Des forces réflexes de rééquilibrage.
Des forces externes produites par le module d´interaction.
Des forces internes volontaires produites par le module
comportemental.
2) Un module comportemental lui-même structuré sur
deux niveaux:
Production de forces réflexes de maintient de l´équilibre.
Production de mouvements volontaires sur ordre du
module connexionniste. Il s´agit en fait des sorties d´un réseau
neuronal interprétées comme des projets
(pratriquement des listes de couples appliqués aux articulations du corps)
qui sont ensuite exécutés (c´est à dire passés au module dynamique),
mais pouvant être interrompus à tout instant par un événement
extérieur.
3) Un module interactif interprétant les mouvements d´un capteur
de positions et d´orientations (polhemus manipulé par le spectateur), comme des forces externes
exercées sur le corps.
4) Un module connexionniste implémenté sous la forme
d´un réseau neuronal dont les entrées sont connectées
à des capteurs angulaires et de pression donnant les positions
relatives des membres et du pied en contact avec le fil, et dont les
sorties sont connectées au module comportemental.
Une ou plusieurs couches intermédiaires de neurones complexifient
le réseau.
La figure suivante montre l´interaction entre les différents
modules du système:
Les entrées du réseau neuronal
sont connectées aux capteurs externes et internes
(via le module d´interaction). Les sorties sont connectées au module
comportemental qui envoie des ordres de mouvements sous la forme
de projets (liste de couples dynamiques (voir 3-3)
envoyés sur les articulations du squelette selon un tempo
réglé par une horloge interne).
À tout instant
le module comportemental peut décider d´interrompre un mouvement
pour en effectuer un autre grâce à un ensemble de comportements
cablés de type réflexes (comme la réponse
à une perte d´équilibre par exemple).
L´apprentissage est réalisé en mode supervisé
(voir 3-3):
Dans un premier temps
un ensemble de couples (Ei, Si) est
défini interactivement sur un modèle simplifié du funambule: Ei
décrit une position d´entrée (liste de valeurs angulaires des
membres les uns par rapport aux autres, pied porteur, ...), Si
décrit un projet (ensemble de valeurs de couples dynamiques),
réponse à cette entrée.
Les poids du réseau sont d´abord initialisés aléatoirement, puis
l´apprentissage est exécuté automatiquement par l´algorithme
de la rétropropagation de l´erreur [Abdi 94], les poids du réseau étant
corrigés itérativement de façon à minimiser les écarts entre les
sorties souhaitées Si et les sorties calculées Ci.
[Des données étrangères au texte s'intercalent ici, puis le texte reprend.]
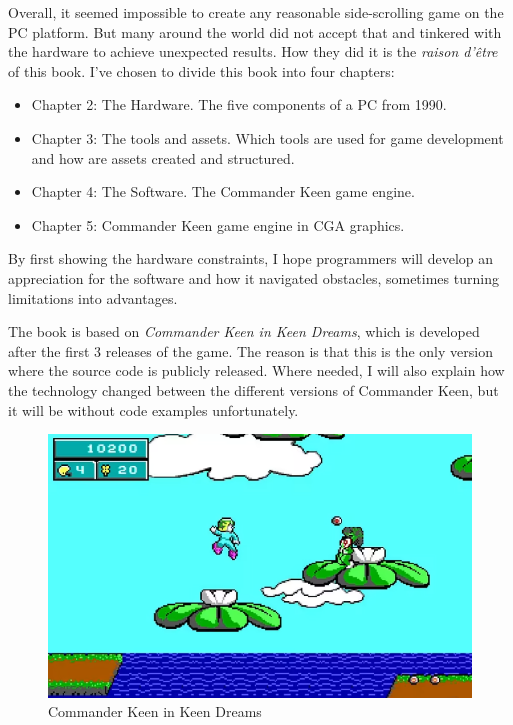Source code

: \documentclass[book.tex]{subfiles}
\begin{document}
Overall, it seemed impossible to create any reasonable side-scrolling game on the PC platform. But many around the world did not accept that and tinkered with the hardware to achieve unexpected results. How they did it is the \textit{raison d'\^etre} of this book. I've chosen to divide this book into four chapters:
\begin{itemize}
  \item Chapter 2: The Hardware. The five components of a PC from 1990.
  \item Chapter 3: The tools and assets. Which tools are used for game development and how are assets created and structured.
  \item Chapter 4: The Software. The Commander Keen game engine.
  \item Chapter 5: Commander Keen game engine in CGA graphics.
\end{itemize}
By first showing the hardware constraints, I hope programmers will develop an appreciation for the software and how it navigated obstacles, sometimes turning limitations into advantages.\\
\par
The book is based on \textit{Commander Keen in Keen Dreams}, which is developed after the first 3 releases of the game. The reason is that this is the only version where the source code is publicly released. Where needed, I will also explain how the technology changed between the different versions of Commander Keen, but it will be without code examples unfortunately.\\
\begin{figure}[H]
  \centering
 \includegraphics[width=1.0\textwidth]{screenshots_300dpi/Keen_Dreams.png}
\caption{Commander Keen in Keen Dreams}
\end{figure}
\par
\end{document}
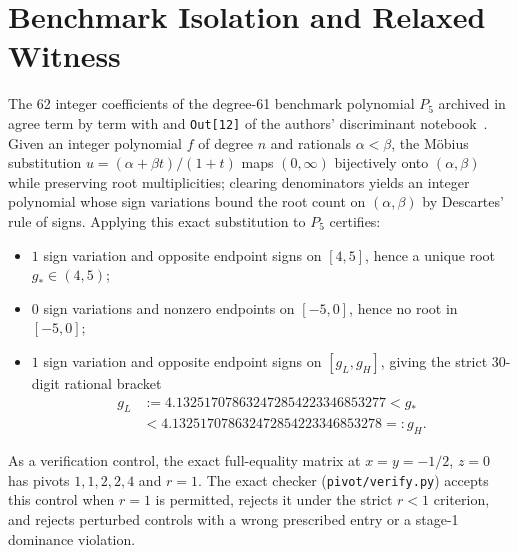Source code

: \documentclass[11pt]{article}
\theoremstyle{remark}
\begin{document}
\section{Benchmark Isolation and Relaxed Witness}\label{sec:benchmark}

The 62 integer coefficients of the degree-61 benchmark polynomial $P_5$
archived in  agree term by term with
\cite[eq.~(2.15)]{CEU2026} and \texttt{Out[12]} of the authors' discriminant
notebook~\cite{CEUCode}. Given an integer polynomial $f$ of degree $n$ and
rationals $\alpha < \beta$, the M\"obius substitution
$u = (\alpha + \beta t)/(1+t)$ maps $(0,\infty)$ bijectively onto
$(\alpha,\beta)$ while preserving root multiplicities; clearing denominators
yields an integer polynomial whose sign variations bound the root count on
$(\alpha,\beta)$ by Descartes' rule of signs. Applying this exact substitution
to $P_5$ certifies:
\begin{itemize}
  \item $1$ sign variation and opposite endpoint signs on $[4,5]$, hence a
  unique root $g_*\in(4,5)$;
  \item $0$ sign variations and nonzero endpoints on $[-5,0]$, hence no root
  in $[-5,0]$;
  \item $1$ sign variation and opposite endpoint signs on $[g_L,g_H]$, giving
  the strict 30-digit rational bracket
  \begin{equation}\label{eq:gstar-bracket}
  \begin{aligned}
    g_L &:= 4.132517078632472854223346853277 < g_* \\
        &< 4.132517078632472854223346853278 =: g_H.
  \end{aligned}
  \end{equation}
\end{itemize}

As a verification control, the exact full-equality matrix at
$x=y=-1/2$, $z=0$ has pivots $1,1,2,2,4$ and $r=1$. The exact checker
(\texttt{pivot/verify.py}) accepts this control when $r=1$ is permitted,
rejects it under the strict $r<1$ criterion, and rejects perturbed controls
with a wrong prescribed entry or a stage-1 dominance violation.
\end{document}
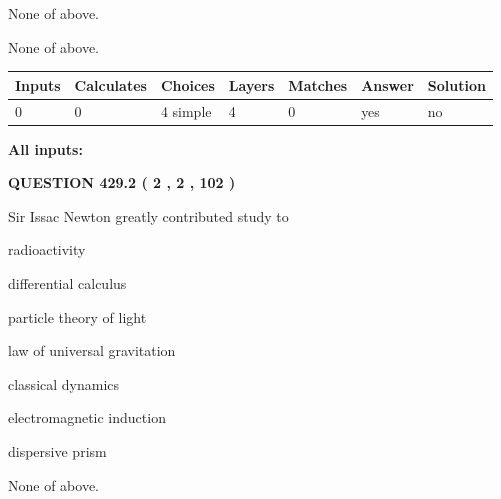 \documentclass[12pt]{article}
\begin{document}
 
 None of above.
 
 
\noindent{}
 
 
 None of above.
 
 
\noindent{}
 
 
   
   
   
   
\noindent\begin{tabular}{|l|l|l|l|l|l|l|}
 \hline
Inputs & Calculates & Choices & Layers & Matches & Answer & Solution \\ \hline
 0  & 
 0  & 
 4
  simple  
  & 
 4  & 
 0  & 
  yes & 
  no 
  \\ \hline
 \end{tabular}
   
   
   
   
\noindent{}
   
   
   
   
\noindent\vspace{0.1in}\hspace{-0.08in} {\textbf{\Large{All inputs: }}}
   
   
  
\vspace{0.2in}
  
{\textbf{\Large{QUESTION
429.2 
 ( 2 , 2 , 102 )
}}}
  
  
Sir Issac Newton greatly contributed study to
 
 
radioactivity
 
 
differential calculus
 
 
particle theory of light
 
 
law of universal gravitation
 
 
classical dynamics
 
 
electromagnetic induction
 
 
dispersive prism
 
 
 None of above.
 
 
\noindent{}
 
\end{document}

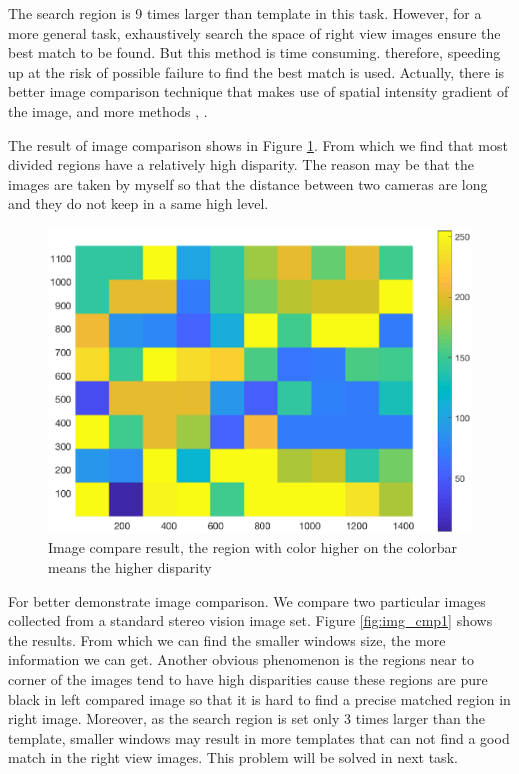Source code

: The search region is 9 times larger than template in this task. However, for a more general task, exhaustively search the space of right view images ensure the best match to be found. But this method is time consuming. therefore, speeding up at the risk of possible failure to find the best match is used. Actually, there is better image comparison technique that makes use of spatial intensity gradient of the image\cite{Lucas1981An}, and more methods \cite{Marr1988A}, \cite{Moravec1980Obstacle}.

The result of image comparison shows in Figure \ref{fig:img_cmp}. From which we find that most divided regions have a relatively high disparity. The reason may be that the images are taken by myself so that the distance between two cameras are long and they do not keep in a same high level.

\begin{figure}[h!]
	\centering
	\includegraphics[width=0.5\linewidth]{figures/part2/img_cmp}
	\caption{Image compare result, the region with color higher on the colorbar means the higher disparity}
	\label{fig:img_cmp}
\end{figure}

For better demonstrate image comparison. We compare two particular images collected from a standard stereo vision image set. Figure \ref{fig:img_cmp1} shows the results. From which we can find the smaller windows size, the more information we can get. Another obvious phenomenon is the regions near to corner of the images tend to have high disparities cause these regions are pure black in left compared image so that it is hard to find a precise matched region in right image. Moreover, as the search region is set only 3 times larger than the template, smaller windows may result in more templates that can not find a good match in the right view images. This problem will be solved in next task.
Lorsque les écarts tombent en dessous d´un seuil de tolérance,
l´apprentissage est stoppé et la matrice des poids est stockée
sur le disque.
Dans un deuxième temps, cette matrice est chargée en mémoire
et l´interaction est lancée.
Contrôle du funambule par des réseaux neuronaux
En fait, plusieurs réseaux spécialisés (mouvements des jambes,
des bras, du torse ...)
sont employés, afin d´optimiser leurs performences, et un
réseau coordinateur (jouant le rôle du cervelet) est
chargé de leurs interactions.
Nous prévoyons un apprentissage dynamique, c´est à dire la
possibilité, pour le funambule, de s´adapter en temps réel aux
gestes du spectateur. Nous comptons appliquer ce principe à
des danseurs virtuels: Mis en présence de danseurs réels,
nous pensons que des interactions croisées entre humains et êtres
artificiels pourrait émerger une nouvelle forme de
chorégraphie.
La figure suivante montre une vue de l´installation:
Le spectateur face au funambule virtuel
6 Conclusion
J´espère avoir montré que de nouvelles pistes de recherche et
d´expérimentation s´offrent à tous les créateurs curieux
des grands courants de la pensée contemporaine, ne craignant pas
la modernité et ouverts aux nouvelles technologies.